RFC: Controllable task properties

yankovs commented 2 years ago

Buckle up, it's a long one! I'd like to suggest the use of a "properties" payload (or a Karton Task's class member) with some common properties one can define for a task in karton.
This properties payload is currently used in Checkpoint research in our production kartons and mwdb. We think it will be wise to use it across CERTPL's existing kartons.
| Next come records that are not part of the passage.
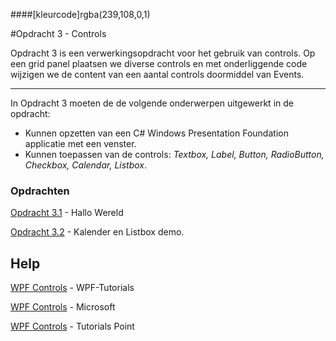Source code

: ####[kleurcode]rgba(239,108,0,1)

#Opdracht 3 - Controls

Opdracht 3 is een verwerkingsopdracht voor het gebruik van controls. Op een grid panel plaatsen we diverse controls en met onderliggende code wijzigen we de content van een aantal controls doormiddel van Events.

------

In Opdracht 3 moeten de de volgende onderwerpen uitgewerkt in de opdracht:


- Kunnen opzetten van een C# Windows Presentation Foundation applicatie met een venster.
- Kunnen toepassen van de controls:  *Textbox, Label, Button, RadioButton, Checkbox, Calendar, Listbox*.

### Opdrachten

[Opdracht 3.1](https://elo.kw1c.nl/CMS/Studie/811%20ICT-Academie/811%20VakkenInhoud/%5BB.07%20CSh%5D%20C%20Sharp/25187%20%C2%A0%20Applicatie-%20en%20mediaontwikkelaar/Periode%2009/Productie/02.%20Opdrachten/Opdracht%20WPF%203.1.pdf) - Hallo Wereld

[Opdracht 3.2](https://elo.kw1c.nl/CMS/Studie/811%20ICT-Academie/811%20VakkenInhoud/%5BB.07%20CSh%5D%20C%20Sharp/25187%20%C2%A0%20Applicatie-%20en%20mediaontwikkelaar/Periode%2009/Productie/02.%20Opdrachten/Opdracht%20WPF%203.2.pdf) - Kalender en Listbox demo.

## Help

[WPF Controls](https://www.wpftutorial.net/Controls.html) - WPF-Tutorials

[WPF Controls](https://docs.microsoft.com/en-us/dotnet/framework/wpf/controls/controls-by-category) - Microsoft

[WPF Controls](https://www.tutorialspoint.com/wpf/wpf_controls.htm) - Tutorials Point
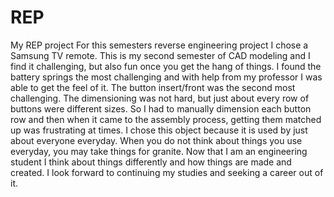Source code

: # REP
My REP project
For this semesters reverse engineering project I chose a Samsung TV remote. This is my second semester of CAD modeling and I find it challenging, but also fun once you get the hang of things. I found the battery springs the most challenging and with help from my professor I was able to get the feel of it. The button insert/front was the second most challenging. The dimensioning was not hard, but just about every row of buttons were different sizes. So I had to manually dimension each button row and then when it came to the assembly process, getting them matched up was frustrating at times. I chose this object because it is used by just about everyone everyday. When you do not think about things you use everyday, you may take things for granite. Now that I am an engineering student I think about things differently and how things are made and created. I look forward to continuing my studies and seeking a career out of it.  

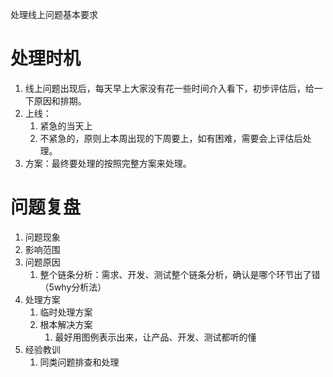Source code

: 处理线上问题基本要求

# 处理时机

1. 线上问题出现后，每天早上大家没有花一些时间介入看下，初步评估后，给一下原因和排期。
2. 上线：
   1. 紧急的当天上
   2. 不紧急的，原则上本周出现的下周要上，如有困难，需要会上评估后处理。
3. 方案：最终要处理的按照完整方案来处理。

# 问题复盘

1. 问题现象
2. 影响范围
3. 问题原因
   1. 整个链条分析：需求、开发、测试整个链条分析，确认是哪个环节出了错（5why分析法）
4. 处理方案
   1. 临时处理方案
   2. 根本解决方案
      1. 最好用图例表示出来，让产品、开发、测试都听的懂
5. 经验教训
   1. 同类问题排查和处理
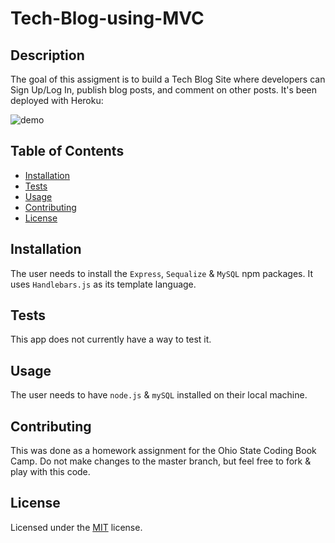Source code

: # Tech-Blog-using-MVC

## Description
The goal of this assigment is to build a Tech Blog Site where developers can Sign Up/Log In, publish blog posts, and comment on other posts. It's been deployed with Heroku: 

![demo](./assets/demo.gif)

## Table of Contents
- [Installation](#installation)
- [Tests](#tests)
- [Usage](#usage)
- [Contributing](#contributing)
- [License](#license)

## Installation
The user needs to install the `Express`, `Sequalize` & `MySQL` npm packages. It uses `Handlebars.js` as its template language. 

## Tests
This app does not currently have a way to test it.

## Usage 
The user needs to have `node.js` & `mySQL` installed on their local machine.

## Contributing 
This was done as a homework assignment for the Ohio State Coding Book Camp. Do not make changes to the master branch, but feel free to fork & play with this code.

## License 
Licensed under the [MIT](./assets/LICENSE.txt) license.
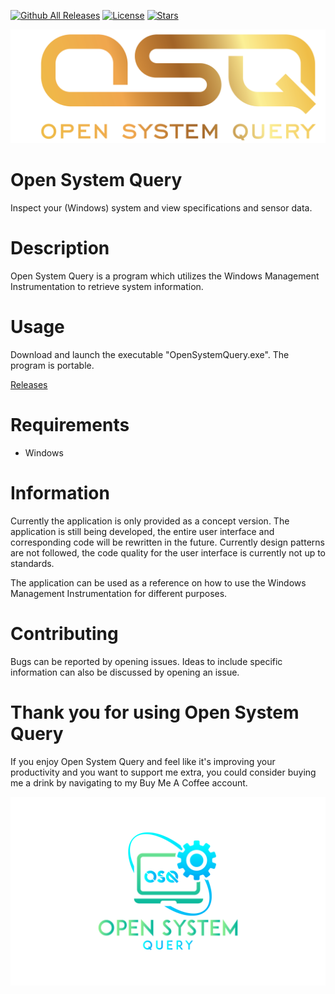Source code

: [![Github All Releases](https://img.shields.io/github/downloads/jetspiking/OpenSystemQuery/total.svg)]()
[![License](https://img.shields.io/github/license/jetspiking/OpenSystemQuery.svg)]()
[![Stars](https://img.shields.io/github/stars/jetspiking/OpenSystemQuery.svg)]()


<img src="https://github.com/jetspiking/OpenSystemQuery/blob/main/Images/OpenSystemQuery.png?raw=true">

# Open System Query
Inspect your (Windows) system and view specifications and sensor data.

# Description
Open System Query is a program which utilizes the Windows Management Instrumentation to retrieve system information.  

# Usage
Download and launch the executable "OpenSystemQuery.exe". The program is portable.

[Releases](https://github.com/jetspiking/OpenSystemQuery)

# Requirements
- Windows

# Information
Currently the application is only provided as a concept version. The application is still being developed, the entire user interface and corresponding code will be rewritten in the future. Currently design patterns are not followed, the code quality for the user interface is currently not up to standards.

The application can be used as a reference on how to use the Windows Management Instrumentation for different purposes.

# Contributing
Bugs can be reported by opening issues. Ideas to include specific information can also be discussed by opening an issue. 

# Thank you for using Open System Query
If you enjoy Open System Query and feel like it's improving your productivity and you want to support me extra, you could consider buying me a drink by navigating to my Buy Me A Coffee account.

<img src="https://github.com/jetspiking/OpenSystemQuery/blob/main/Images/PNG1.png?raw=true">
*Note that we will use Payload as an implementation example, but it can also be anything else.

The idea

Encourage users to add a payload (if part of karton itself, than a dictionary item in KartonTask will be better) called properties to their tasks. These properties will instruct several Kartons (developed by CERT.PL) how to treat the task or payloads inside it. The properties we found useful are the following:

volatile: boolean, defaults to false
emulate: boolean, defaults to true
force_analyze: boolean, defaults to false
force_emulate: boolean, defaults to false

Usage

I think the best way to show why it might be a good idea is from examples of actual, running kartons.

volatile

The main usage of the volatile property is to instruct kartons to treat the sample of the task as volatile, meaning there's no need to report it to external databases (e.g MWDB, MISP). An easy implementation in karton-mwdb-reporter that will prevent the karotn from report a file to MWDB will look like this:

def process(self, task):
        # Checking if task is volatile.
        if task.has_payload("properties"):
            if task.get_payload("properties").get("volatile") == True:
                self.log.info("Task is volatile. Finishing here.")
                return
        ...

This way, samples won't be reported to MWDB in presence of a positive volatile property; either because it is some auxiliary sample made for testing, or a sample not interesting enough to have uploaded to the database. Consequently, another simple yet nice use of the volatile property is to create some internal testing/utility producers to be used by developers/analysts/researchers etc.
For instance, let's take a look at tester-producer.py:

import os, sys
from karton.core import Producer, Resource, Task

producer = Producer()

filename = sys.argv[1]
with open(filename, "rb") as f:
    content = f.read()

resource = Resource(os.path.basename(filename), content)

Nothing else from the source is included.